If you have $P$, I think you can recover $Q$ as $(D^{-1}PD)^{-1}$.
Therefore, you are looking for invertible integer matrices $P$ such that $D^{-1}PD$ is also invertible (i.e., $P\in GL_n(\mathbf Z)\cap D GL_n(\mathbf Z) D^{-1}$).

Going modulo the subgroup group consisting of $I+T$, where $T$ is an endomorphism of $\mathbf Z^n$ such that $T(\mathbf Z^n)\subset D\mathbf Z^n$, you get the automorphism group of the finite abelian group $A=\mathbf Z/d_1\mathbf Z\times\dotsb\mathbf\times Z/d_n\mathbf Z$. This group is a product of the automorphism groups of the primary components of $A$.
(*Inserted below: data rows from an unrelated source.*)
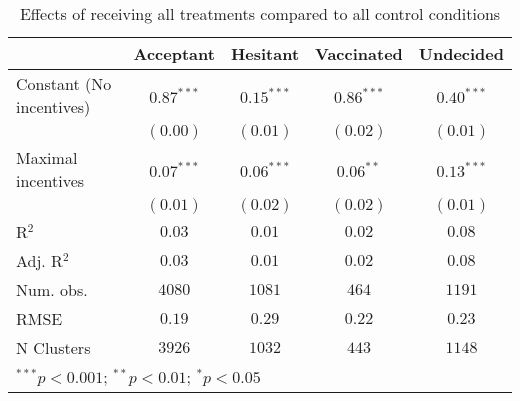 
\begin{table}[h!]
\begin{center}
\begin{tabular}{l c c c c}
\hline
 & Acceptant & Hesitant & Vaccinated & Undecided \\
\hline
Constant (No incentives) & $0.87^{***}$ & $0.15^{***}$ & $0.86^{***}$ & $0.40^{***}$ \\
                         & $(0.00)$     & $(0.01)$     & $(0.02)$     & $(0.01)$     \\
Maximal incentives       & $0.07^{***}$ & $0.06^{***}$ & $0.06^{**}$  & $0.13^{***}$ \\
                         & $(0.01)$     & $(0.02)$     & $(0.02)$     & $(0.01)$     \\
\hline
R$^2$                    & $0.03$       & $0.01$       & $0.02$       & $0.08$       \\
Adj. R$^2$               & $0.03$       & $0.01$       & $0.02$       & $0.08$       \\
Num. obs.                & $4080$       & $1081$       & $464$        & $1191$       \\
RMSE                     & $0.19$       & $0.29$       & $0.22$       & $0.23$       \\
N Clusters               & $3926$       & $1032$       & $443$        & $1148$       \\
\hline
\multicolumn{5}{l}{\scriptsize{$^{***}p<0.001$; $^{**}p<0.01$; $^{*}p<0.05$}}
\end{tabular}
\caption{\label{omnibus} Effects of receiving all treatments compared to all control conditions}
\label{table:coefficients}
\end{center}
\end{table}

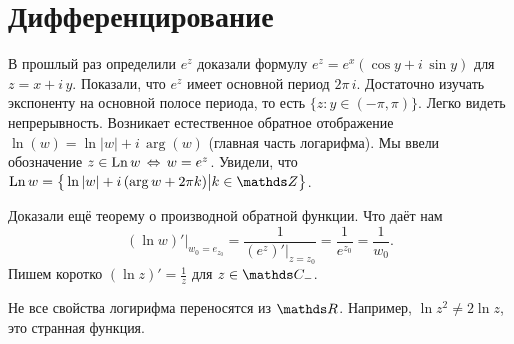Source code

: \section{Дифференцирование}
В прошлый раз определили $e^z$  доказали формулу $e^z = e^x(\cos y + i\,\sin y)$ для $z = x+ i\,y$. Показали, что $e^z$ имеет основной период $2\pi\,i$. Достаточно изучать экспоненту на основной полосе периода, то есть $\big\{z\colon y\in(-\pi,\pi)\big\}$. Легко видеть непрерывность. Возникает естественное обратное отображение $\ln (w) = \ln|w| + i\,\arg(w)$ (главная часть логарифма). Мы ввели обозначение $z\in\operatorname{Ln} w\,\Leftrightarrow\, w = e^z$. Увидели, что $\Ln w = \big\{\ln|w| + i\,(\arg w + 2\pi k)\big|k\in\Z\big\}$.

Доказали ещё теорему о производной обратной функции. Что даёт нам
\[
	(\ln w)'\big|_{w_0=e_{z_0}} = \frac1{(e^z)'\big|_{z=z_0}}=\frac1{e^{z_0}} = \frac1{w_0}.
\]
Пишем коротко $(\ln z)' = \frac1z$ для $z\in\C_-$.

Не все свойства логирифма переносятся из $\R$. Например, $\ln z^2\ne 2\ln z$, это странная функция.

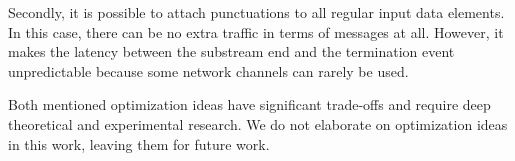 Secondly, it is possible to attach punctuations to all regular input data elements. In this case, there can be no extra traffic in terms of messages at all. However, it makes the latency between the substream end and the termination event unpredictable because some network channels can rarely be used.

Both mentioned optimization ideas have significant trade-offs and require deep theoretical and experimental research. We do not elaborate on optimization ideas in this work, leaving them for future work.
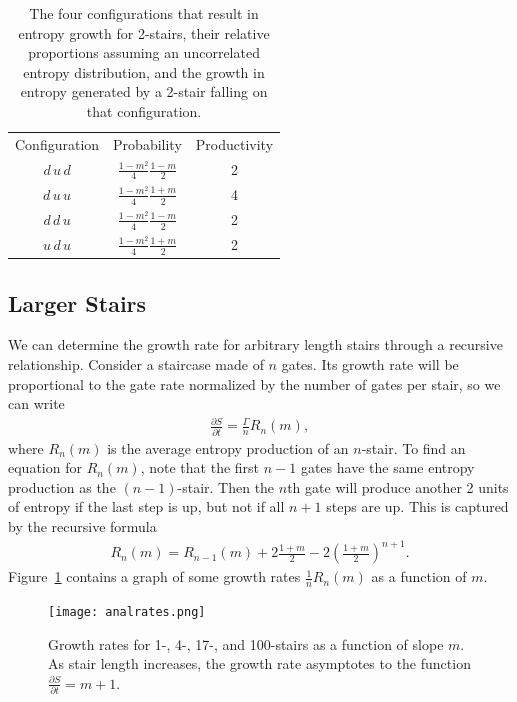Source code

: \documentclass[11pt]{article}
\newcommand{\pd}[2]{\frac{\partial #1}{\partial #2}}
\renewcommand{\th}[1]{\frac{1}{#1}}
\begin{document}
\begin{table}
	\centering
	\begin{tabular}{ccc}
		Configuration & Probability                    & Productivity\\
		$d\,u\,d$     & $\frac{1-m^2}{4}\frac{1-m}{2}$ & 2\\
		$d\,u\,u$     & $\frac{1-m^2}{4}\frac{1+m}{2}$ & 4\\
		$d\,d\,u$     & $\frac{1-m^2}{4}\frac{1-m}{2}$ & 2\\
		$u\,d\,u$     & $\frac{1-m^2}{4}\frac{1+m}{2}$ & 2
	\end{tabular}
	\caption{The four configurations that result in entropy growth for 2-stairs, their relative proportions assuming an uncorrelated entropy distribution, and the growth in entropy generated by a 2-stair falling on that configuration.}
	\label{tab:2stair}
\end{table}

\subsection{Larger Stairs} \emph{} \label{sub:largestairs}

We can determine the growth rate for arbitrary length stairs through a recursive relationship. Consider a staircase made of $n$ gates. Its growth rate will be proportional to the gate rate normalized by the number of gates per stair, so we can write
\begin{align}
\pd{S}{t} = \frac{\Gamma}{n}R_n(m), \label{eqn:growthrate}
\end{align}
where $R_n(m)$ is the average entropy production of an $n$-stair. To find an equation for $R_n(m)$, note that the first $n-1$ gates have the same entropy production as the $(n-1)$-stair. Then the $n$th gate will produce another 2 units of entropy if the last step is up, but not if all $n+1$ steps are up. This is captured by the recursive formula
\begin{align}
R_n(m) = R_{n-1}(m)+2\frac{1+m}{2} - 2\left(\frac{1+m}{2}\right)^{n+1}. \label{eqn:raterecur}
\end{align}
Figure~\ref{fig:growthrates} contains a graph of some growth rates $\th{n}R_n(m)$ as a function of $m$.

\begin{figure}
	\centering
	\texttt{[image: analrates.png]}
	\caption{Growth rates for 1-, 4-, 17-, and 100-stairs as a function of slope $m$. As stair length increases, the growth rate asymptotes to the function $\pd{S}{t} = m+1$.}
	\label{fig:growthrates}
\end{figure}
\end{document}
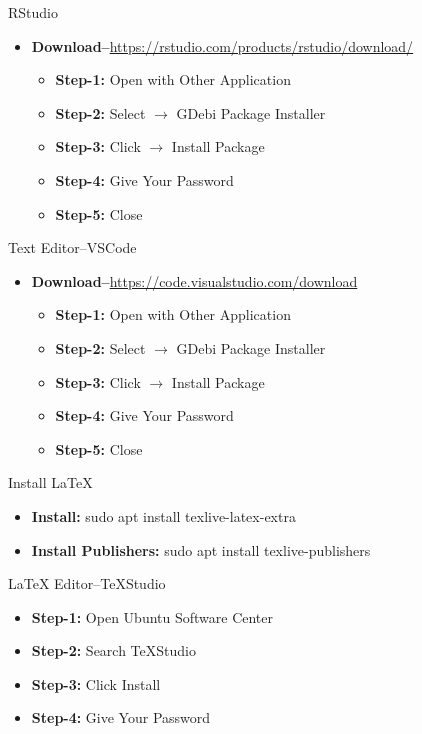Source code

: \begin{frame}[t]{RStudio}
	\begin{itemize}
		\item 
		\textbf{Download--}\url{https://rstudio.com/products/rstudio/download/}
			\begin{itemize}
			\item \textbf{Step-1:}  Open with Other Application 
			\item \textbf{Step-2:}  Select $\rightarrow$ GDebi Package Installer
			\item \textbf{Step-3:}  Click $\rightarrow$ Install Package 
			\item \textbf{Step-4:}  Give Your Password 
			\item \textbf{Step-5:}  Close 
		\end{itemize}
	\end{itemize}
\end{frame}
\begin{frame}[t]{Text Editor--VSCode}
		\begin{itemize}
		\item 
		\textbf{Download--}\url{https://code.visualstudio.com/download}
		\begin{itemize}
		\item \textbf{Step-1:}  Open with Other Application 
		\item \textbf{Step-2:}  Select $\rightarrow$ GDebi Package Installer
		\item \textbf{Step-3:}  Click $\rightarrow$ Install Package 
		\item \textbf{Step-4:}  Give Your Password 
		\item \textbf{Step-5:}  Close 
	\end{itemize}
	\end{itemize}
\end{frame}

\begin{frame}[t]{Install \LaTeX}
	\begin{itemize}
		\item \textbf{Install:} sudo apt install texlive-latex-extra
		\item \textbf{Install Publishers:} sudo apt install 
		texlive-publishers
	\end{itemize}
\end{frame}


\begin{frame}[t]{{\LaTeX} Editor--TeXStudio}
	\begin{itemize}
		\item \textbf{Step-1:} Open Ubuntu Software Center
		\item \textbf{Step-2:} Search TeXStudio
		\item \textbf{Step-3:} Click Install 
		\item \textbf{Step-4:} Give Your Password 
	\end{itemize}
\end{frame}


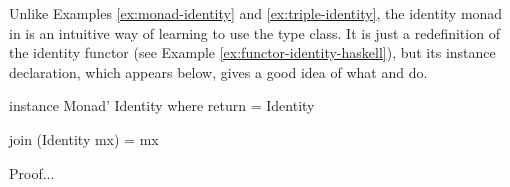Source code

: 
\begin{example}
  \label{ex:monad-identity-haskell}

  Unlike Examples \ref{ex:monad-identity} and
  \ref{ex:triple-identity}, the identity monad in \hask is an
  intuitive way of learning to use the  type
  class. It is just a redefinition of the identity functor (see
  Example \ref{ex:functor-identity-haskell}), but its instance
  declaration, which appears below, gives a good idea of what
   and  do.

  \begin{codehaskell}
instance Monad' Identity where
  return = Identity

  join (Identity mx) = mx
  \end{codehaskell}

  Proof...

\end{example}

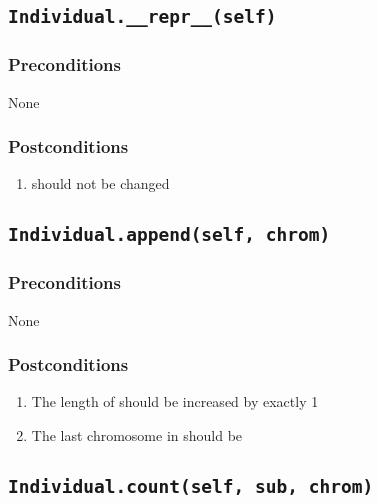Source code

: \documentclass[letterpaper,10pt,english]{sphinxmanual}
\begin{document}
\subsection{\texttt{Individual.\_\_repr\_\_(self)}}
\label{contracts:individual-repr-self}

\subsubsection{Preconditions}
\label{contracts:id11}
None


\subsubsection{Postconditions}
\label{contracts:id12}\begin{enumerate}
\item {} 
 should not be changed

\end{enumerate}


\subsection{\texttt{Individual.append(self, chrom)}}
\label{contracts:individual-append-self-chrom}

\subsubsection{Preconditions}
\label{contracts:id13}
None


\subsubsection{Postconditions}
\label{contracts:id14}\begin{enumerate}
\item {} 
The length of  should be increased by exactly 1

\item {} 
The last chromosome in  should be 

\end{enumerate}


\subsection{\texttt{Individual.count(self, sub, chrom)}}
\label{contracts:individual-count-self-sub-chrom}
\end{document}
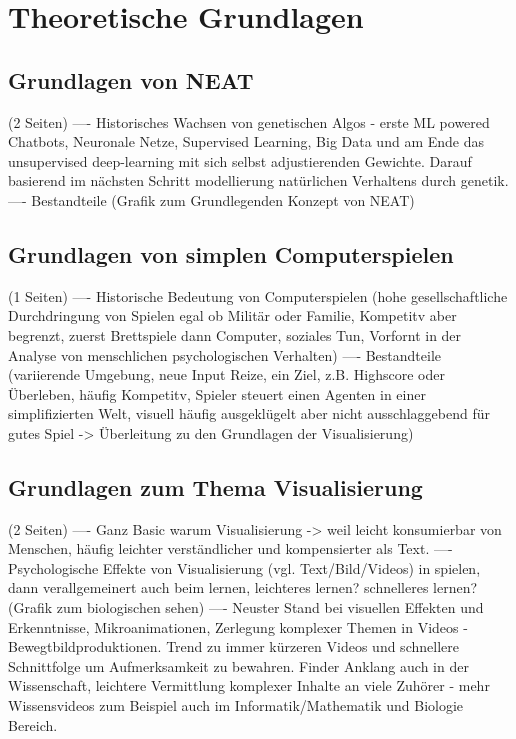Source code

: \chapter{Theoretische Grundlagen}
\label{chapter:2}

\section{Grundlagen von NEAT}
(2 Seiten)
---- Historisches Wachsen von genetischen Algos - erste ML powered Chatbots, Neuronale Netze, Supervised Learning, Big Data und am Ende das unsupervised deep-learning mit sich selbst adjustierenden Gewichte. Darauf basierend im nächsten Schritt modellierung natürlichen Verhaltens durch genetik. 
---- Bestandteile (Grafik zum Grundlegenden Konzept von NEAT)

\section{Grundlagen von simplen Computerspielen}
(1 Seiten)
---- Historische Bedeutung von Computerspielen (hohe gesellschaftliche Durchdringung von Spielen egal ob Militär oder Familie, Kompetitv aber begrenzt, zuerst Brettspiele dann Computer, soziales Tun, Vorfornt in der Analyse von menschlichen psychologischen Verhalten)
---- Bestandteile (variierende Umgebung, neue Input Reize, ein Ziel, z.B. Highscore oder Überleben, häufig Kompetitv, Spieler steuert einen Agenten in einer simplifizierten Welt, visuell häufig ausgeklügelt aber nicht ausschlaggebend für gutes Spiel -> Überleitung zu den Grundlagen der Visualisierung)

\section{Grundlagen zum Thema Visualisierung}
(2 Seiten)
---- Ganz Basic warum Visualisierung -> weil leicht konsumierbar von Menschen, häufig leichter verständlicher und kompensierter als Text. 
---- Psychologische Effekte von Visualisierung (vgl. Text/Bild/Videos) in spielen, dann verallgemeinert auch beim lernen, leichteres lernen? schnelleres lernen? (Grafik zum biologischen sehen) 
---- Neuster Stand bei visuellen Effekten und Erkenntnisse, Mikroanimationen, Zerlegung komplexer Themen in Videos - Bewegtbildproduktionen. Trend zu immer kürzeren Videos und schnellere Schnittfolge um Aufmerksamkeit zu bewahren. Finder Anklang auch in der Wissenschaft, leichtere Vermittlung komplexer Inhalte an viele Zuhörer - mehr Wissensvideos zum Beispiel auch im Informatik/Mathematik und Biologie Bereich. 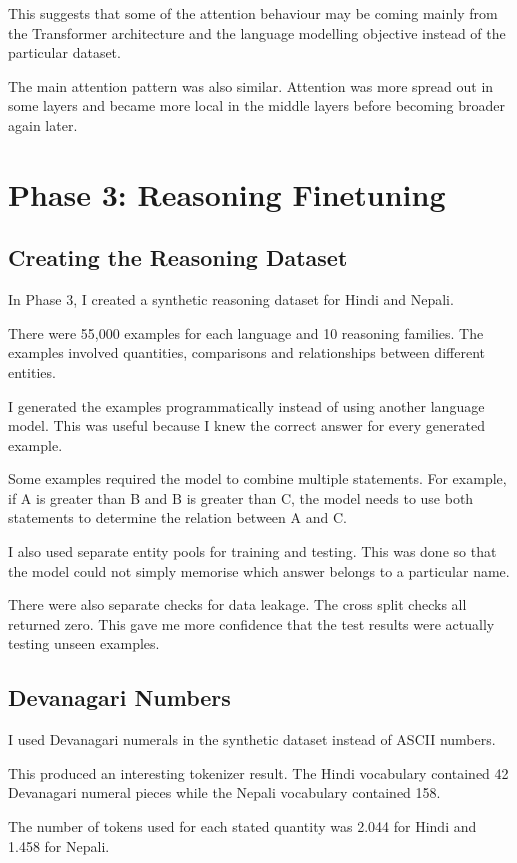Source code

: \documentclass[twocolumn, 10pt]{article}
\begin{document}
This suggests that some of the attention behaviour may be coming mainly from the Transformer architecture and the language modelling objective instead of the particular dataset.

The main attention pattern was also similar. Attention was more spread out in some layers and became more local in the middle layers before becoming broader again later.

\section{Phase 3: Reasoning Finetuning}

\subsection{Creating the Reasoning Dataset}
In Phase 3, I created a synthetic reasoning dataset for Hindi and Nepali.

There were 55,000 examples for each language and 10 reasoning families. The examples involved quantities, comparisons and relationships between different entities.

I generated the examples programmatically instead of using another language model. This was useful because I knew the correct answer for every generated example.

Some examples required the model to combine multiple statements. For example, if A is greater than B and B is greater than C, the model needs to use both statements to determine the relation between A and C.

I also used separate entity pools for training and testing. This was done so that the model could not simply memorise which answer belongs to a particular name.

There were also separate checks for data leakage. The cross split checks all returned zero. This gave me more confidence that the test results were actually testing unseen examples.

\subsection{Devanagari Numbers}
I used Devanagari numerals in the synthetic dataset instead of ASCII numbers.

This produced an interesting tokenizer result. The Hindi vocabulary contained 42 Devanagari numeral pieces while the Nepali vocabulary contained 158.

The number of tokens used for each stated quantity was 2.044 for Hindi and 1.458 for Nepali.
\end{document}
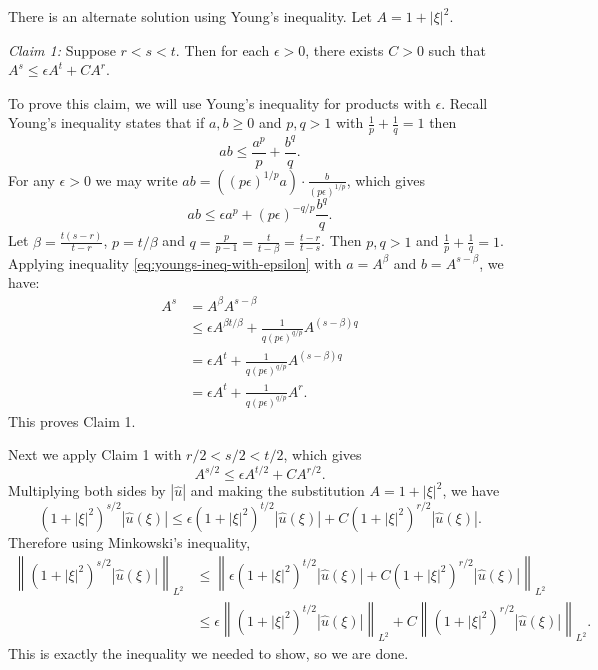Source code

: \documentclass[answers]{exam}
\theoremstyle{problemstyle}
\newcommand{\norm}[1]{\left\lVert#1\right\rVert} %
\newcommand{\1}[1]{\textbf{1}_{\left[#1\right]}} %
\begin{document}
\begin{questions}
\begin{solution}
    There is an alternate solution using Young's inequality. Let $A = 1+|\xi|^{2}$. 
	
	\textit{Claim 1:} Suppose $r<s<t$. Then for each $\epsilon>0$, there exists $C>0$ such that $A^{s} \leq \epsilon A^{t}+ C A^{r}$.

To prove this claim, we will use Young's inequality for products with $\epsilon$. Recall Young's inequality states that if $a,b\geq 0$ and $p,q>1$ with $\frac{1}{p}+\frac{1}{q}=1$ then
\begin{equation*}
  ab\leq \frac{a^{p}}{p}+\frac{b^{q}}{q}.
\end{equation*}
For any $\epsilon>0$ we may write $ab= ((p\epsilon)^{1/p}a)\cdot \frac{b}{(p\epsilon)^{1/p}}$, which gives
\begin{equation}\label{eq:youngs-ineq-with-epsilon}
  ab\leq \epsilon a^{p} + (p\epsilon)^{-q/p}\frac{b^{q}}{q}.
\end{equation}
Let $\beta=\frac{t(s-r)}{t-r}$, $p=t/\beta$ and $q=\frac{p}{p-1}= \frac{t}{t-\beta} =\frac{t-r}{t-s}$. Then $p,q>1$ and $\frac{1}{p}+\frac{1}{q}=1$. Applying inequality \eqref{eq:youngs-ineq-with-epsilon} with $a=A^{\beta}$ and $b=A^{s-\beta}$, we have:
\begin{align*}
  A^{s} &= A^{\beta}A^{s-\beta}\\ 
        &\leq \epsilon A^{\beta t/\beta} + \frac{1}{q(p\epsilon)^{q/p}} A^{(s-\beta) q}\\ 
        &=\epsilon A^{t} + \frac{1}{q(p\epsilon)^{q/p}} A^{(s-\beta) q}\\
        &=\epsilon A^{t} +  \frac{1}{q(p\epsilon)^{q/p}} A^{r}.
\end{align*}
This proves Claim 1.

Next we apply Claim 1 with $r/2<s/2<t/2$, which gives
\begin{equation*}
  A^{s/2}\leq \epsilon A^{t/2}+ C A^{r/2}.
\end{equation*}
Multiplying both sides by $|\hat{u}|$ and making the substitution $A=1+|\xi|^{2}$, we have
\begin{equation*}
  (1+|\xi|^{2})^{s/2}|\hat{u}(\xi)|\leq \epsilon (1+|\xi|^{2})^{t/2}|\hat{u}(\xi)|+ C (1+|\xi|^{2})^{r/2}|\hat{u}(\xi)|.
\end{equation*}
Therefore using Minkowski's inequality,
\begin{align*}
    \norm{(1+|\xi|^{2})^{s/2}|\hat{u}(\xi)|}_{L^{2}}
  &\leq \norm{\epsilon (1+|\xi|^{2})^{t/2}|\hat{u}(\xi)|+ C (1+|\xi|^{2})^{r/2}|\hat{u}(\xi)|}_{L^{2}}\\ 
  &\leq  \epsilon\norm{(1+|\xi|^{2})^{t/2}|\hat{u}(\xi)|}_{L^{2}}+ C\norm{ (1+|\xi|^{2})^{r/2}|\hat{u}(\xi)|}_{L^{2}}.
\end{align*}
This is exactly the inequality we needed to show, so we are done.


\end{solution}
\end{questions}
\end{document}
A $p$-primary component of $A$ is of the form $\mathbf Z/p^{\lambda_1}\mathbf Z\times\dotsb\times\mathbf Z/p^{\lambda_n}\mathbf Z$. This group is generated by the *Birkhoff moves* (see *Subgroups of Finite Abelian Groups* by Garrett Birkhoff in Proceedings of the London Math. Society, 1935):

 1. Scaling any row/column by a $p$-free integer
 2. Adding $\alpha$ times the $i$th row (column) to the $j$th row (column) so long as $p^{\max\{0,\lambda_i-\lambda_j\}}$ divides $\alpha$.
 3. Interchanging rows or columns with the same invariant factors.